**WHAT YOU ARE ASKED TO DO:** Extract from the entries below, exactly as given, only the lines from the line containing "If you wish" to the line containing "If _of_ is called with the", both lines included.

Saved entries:

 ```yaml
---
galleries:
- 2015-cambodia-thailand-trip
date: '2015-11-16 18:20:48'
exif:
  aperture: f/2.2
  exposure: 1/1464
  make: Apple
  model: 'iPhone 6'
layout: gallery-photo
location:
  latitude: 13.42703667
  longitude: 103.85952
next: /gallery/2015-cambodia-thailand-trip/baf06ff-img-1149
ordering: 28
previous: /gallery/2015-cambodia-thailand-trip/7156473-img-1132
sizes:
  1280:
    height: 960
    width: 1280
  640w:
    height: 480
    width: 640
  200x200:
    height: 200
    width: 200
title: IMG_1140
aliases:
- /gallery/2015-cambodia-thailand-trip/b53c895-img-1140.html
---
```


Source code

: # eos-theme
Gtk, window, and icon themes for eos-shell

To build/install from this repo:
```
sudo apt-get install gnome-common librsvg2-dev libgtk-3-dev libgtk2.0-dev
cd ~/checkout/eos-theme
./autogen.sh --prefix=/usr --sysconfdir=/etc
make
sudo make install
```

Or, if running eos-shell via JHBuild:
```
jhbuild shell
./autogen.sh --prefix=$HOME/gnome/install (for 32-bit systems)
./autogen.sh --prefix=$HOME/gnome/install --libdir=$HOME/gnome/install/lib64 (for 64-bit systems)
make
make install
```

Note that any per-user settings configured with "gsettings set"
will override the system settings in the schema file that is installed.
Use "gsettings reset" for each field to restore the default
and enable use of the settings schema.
* * *
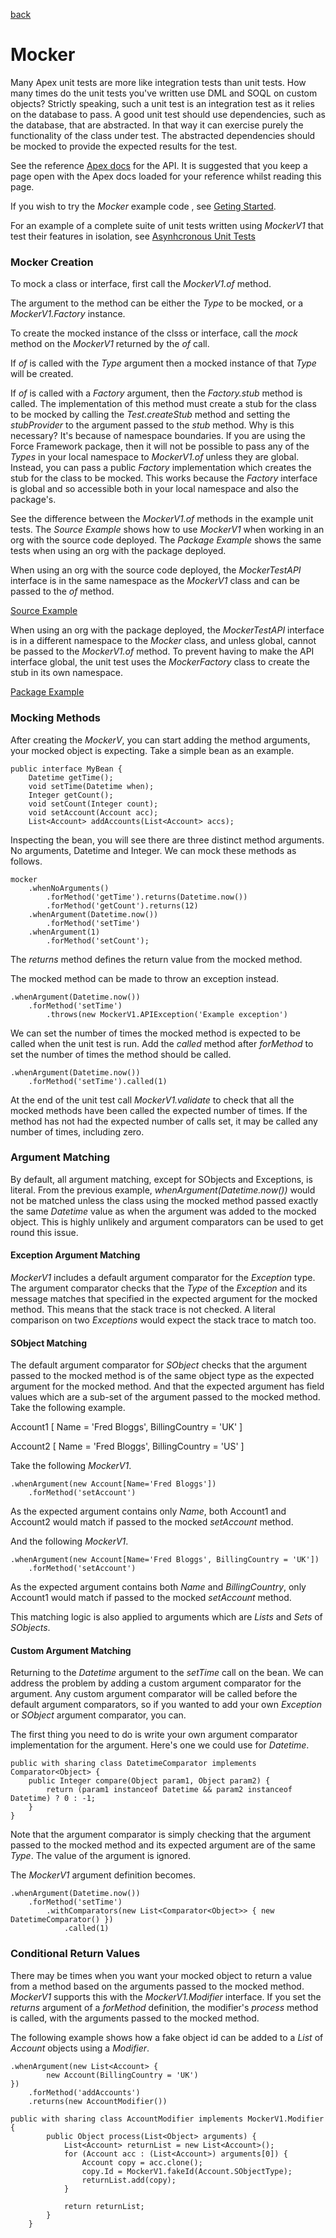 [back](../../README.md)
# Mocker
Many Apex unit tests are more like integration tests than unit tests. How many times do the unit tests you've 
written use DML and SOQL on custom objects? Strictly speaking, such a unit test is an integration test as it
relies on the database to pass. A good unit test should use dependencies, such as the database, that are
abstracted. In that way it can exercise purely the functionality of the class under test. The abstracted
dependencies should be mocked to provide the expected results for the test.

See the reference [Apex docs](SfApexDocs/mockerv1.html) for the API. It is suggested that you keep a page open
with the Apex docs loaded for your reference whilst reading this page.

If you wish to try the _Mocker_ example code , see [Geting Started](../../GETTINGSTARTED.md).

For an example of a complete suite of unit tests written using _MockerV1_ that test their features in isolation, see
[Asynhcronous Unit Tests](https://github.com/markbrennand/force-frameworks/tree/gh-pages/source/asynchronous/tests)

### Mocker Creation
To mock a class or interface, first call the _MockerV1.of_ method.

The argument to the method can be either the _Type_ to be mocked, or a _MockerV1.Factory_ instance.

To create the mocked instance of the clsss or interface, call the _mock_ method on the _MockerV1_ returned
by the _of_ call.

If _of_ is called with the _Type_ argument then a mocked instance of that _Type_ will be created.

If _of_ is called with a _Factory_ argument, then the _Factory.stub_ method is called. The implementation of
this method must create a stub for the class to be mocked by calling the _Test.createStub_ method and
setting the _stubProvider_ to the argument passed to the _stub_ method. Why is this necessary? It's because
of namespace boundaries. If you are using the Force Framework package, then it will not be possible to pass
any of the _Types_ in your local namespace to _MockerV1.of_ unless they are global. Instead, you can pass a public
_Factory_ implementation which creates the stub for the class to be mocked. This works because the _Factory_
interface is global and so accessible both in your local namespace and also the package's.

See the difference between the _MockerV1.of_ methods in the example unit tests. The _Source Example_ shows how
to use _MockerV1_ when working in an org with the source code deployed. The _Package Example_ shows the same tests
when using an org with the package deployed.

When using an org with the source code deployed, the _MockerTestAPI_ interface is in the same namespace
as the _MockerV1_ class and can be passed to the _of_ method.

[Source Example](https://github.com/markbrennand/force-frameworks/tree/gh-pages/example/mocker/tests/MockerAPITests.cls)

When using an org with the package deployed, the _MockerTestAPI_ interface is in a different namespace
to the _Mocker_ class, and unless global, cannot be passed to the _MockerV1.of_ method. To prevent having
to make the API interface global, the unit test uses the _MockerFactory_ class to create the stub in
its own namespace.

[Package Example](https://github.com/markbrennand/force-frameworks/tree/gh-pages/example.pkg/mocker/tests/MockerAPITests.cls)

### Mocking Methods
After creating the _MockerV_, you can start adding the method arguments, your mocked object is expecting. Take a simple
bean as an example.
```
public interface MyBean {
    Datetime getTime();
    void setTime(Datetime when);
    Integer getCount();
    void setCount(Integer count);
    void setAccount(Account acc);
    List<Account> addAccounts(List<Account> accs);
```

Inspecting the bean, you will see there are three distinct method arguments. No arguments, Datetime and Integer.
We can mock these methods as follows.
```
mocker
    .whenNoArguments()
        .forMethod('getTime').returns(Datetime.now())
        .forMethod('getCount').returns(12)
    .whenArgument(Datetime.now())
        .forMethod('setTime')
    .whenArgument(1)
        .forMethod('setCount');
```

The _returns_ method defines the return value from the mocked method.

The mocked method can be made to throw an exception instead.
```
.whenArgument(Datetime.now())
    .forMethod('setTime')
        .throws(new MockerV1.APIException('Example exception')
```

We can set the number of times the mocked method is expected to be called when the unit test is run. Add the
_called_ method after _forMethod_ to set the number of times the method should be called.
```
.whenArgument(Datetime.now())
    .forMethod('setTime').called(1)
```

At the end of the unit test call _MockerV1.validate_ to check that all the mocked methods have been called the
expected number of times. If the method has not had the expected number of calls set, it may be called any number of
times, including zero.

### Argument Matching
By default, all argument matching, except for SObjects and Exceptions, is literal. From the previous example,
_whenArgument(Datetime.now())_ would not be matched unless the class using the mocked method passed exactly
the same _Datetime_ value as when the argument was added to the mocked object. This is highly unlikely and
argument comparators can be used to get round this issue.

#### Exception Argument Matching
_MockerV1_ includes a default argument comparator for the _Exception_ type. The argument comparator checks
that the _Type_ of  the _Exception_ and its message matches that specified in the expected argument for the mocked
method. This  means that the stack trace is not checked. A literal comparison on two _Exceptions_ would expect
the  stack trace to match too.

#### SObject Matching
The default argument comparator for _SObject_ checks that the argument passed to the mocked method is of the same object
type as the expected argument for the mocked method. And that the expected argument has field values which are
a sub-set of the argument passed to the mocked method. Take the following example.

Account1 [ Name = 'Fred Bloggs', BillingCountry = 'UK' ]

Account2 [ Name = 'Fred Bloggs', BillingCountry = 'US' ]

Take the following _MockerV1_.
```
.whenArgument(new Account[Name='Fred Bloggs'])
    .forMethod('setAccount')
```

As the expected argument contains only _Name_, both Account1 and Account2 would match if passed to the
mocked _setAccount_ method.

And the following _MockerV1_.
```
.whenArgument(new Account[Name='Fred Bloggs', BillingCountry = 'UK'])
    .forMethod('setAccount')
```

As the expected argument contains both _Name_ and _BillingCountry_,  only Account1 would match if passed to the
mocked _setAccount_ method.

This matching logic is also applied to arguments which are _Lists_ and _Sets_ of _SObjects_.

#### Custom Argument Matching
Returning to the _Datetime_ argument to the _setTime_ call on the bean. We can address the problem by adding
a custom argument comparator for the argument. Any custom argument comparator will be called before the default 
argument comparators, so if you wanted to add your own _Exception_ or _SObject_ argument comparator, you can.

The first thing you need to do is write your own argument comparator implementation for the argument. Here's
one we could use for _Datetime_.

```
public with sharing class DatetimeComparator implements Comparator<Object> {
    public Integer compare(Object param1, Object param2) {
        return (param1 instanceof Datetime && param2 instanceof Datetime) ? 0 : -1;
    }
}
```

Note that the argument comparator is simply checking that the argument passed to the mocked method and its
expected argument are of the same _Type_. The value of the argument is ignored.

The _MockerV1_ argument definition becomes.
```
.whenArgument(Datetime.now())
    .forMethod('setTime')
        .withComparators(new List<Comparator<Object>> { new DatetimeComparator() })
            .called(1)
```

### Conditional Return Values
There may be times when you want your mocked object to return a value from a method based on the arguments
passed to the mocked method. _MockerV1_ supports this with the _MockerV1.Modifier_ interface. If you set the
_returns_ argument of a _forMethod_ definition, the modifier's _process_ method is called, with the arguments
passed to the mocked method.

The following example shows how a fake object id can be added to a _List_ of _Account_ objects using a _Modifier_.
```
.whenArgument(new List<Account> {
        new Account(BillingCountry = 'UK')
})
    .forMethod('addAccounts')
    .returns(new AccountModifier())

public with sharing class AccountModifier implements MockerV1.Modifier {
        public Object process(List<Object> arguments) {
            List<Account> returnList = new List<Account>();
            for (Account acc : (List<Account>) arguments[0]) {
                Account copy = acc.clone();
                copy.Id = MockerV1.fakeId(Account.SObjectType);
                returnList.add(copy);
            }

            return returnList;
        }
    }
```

**EXPECTED ANSWER:**
If you wish to try the _Mocker_ example code , see [Geting Started](../../GETTINGSTARTED.md).

For an example of a complete suite of unit tests written using _MockerV1_ that test their features in isolation, see
[Asynhcronous Unit Tests](https://github.com/markbrennand/force-frameworks/tree/gh-pages/source/asynchronous/tests)

### Mocker Creation
To mock a class or interface, first call the _MockerV1.of_ method.

The argument to the method can be either the _Type_ to be mocked, or a _MockerV1.Factory_ instance.

To create the mocked instance of the clsss or interface, call the _mock_ method on the _MockerV1_ returned
by the _of_ call.

If _of_ is called with the _Type_ argument then a mocked instance of that _Type_ will be created.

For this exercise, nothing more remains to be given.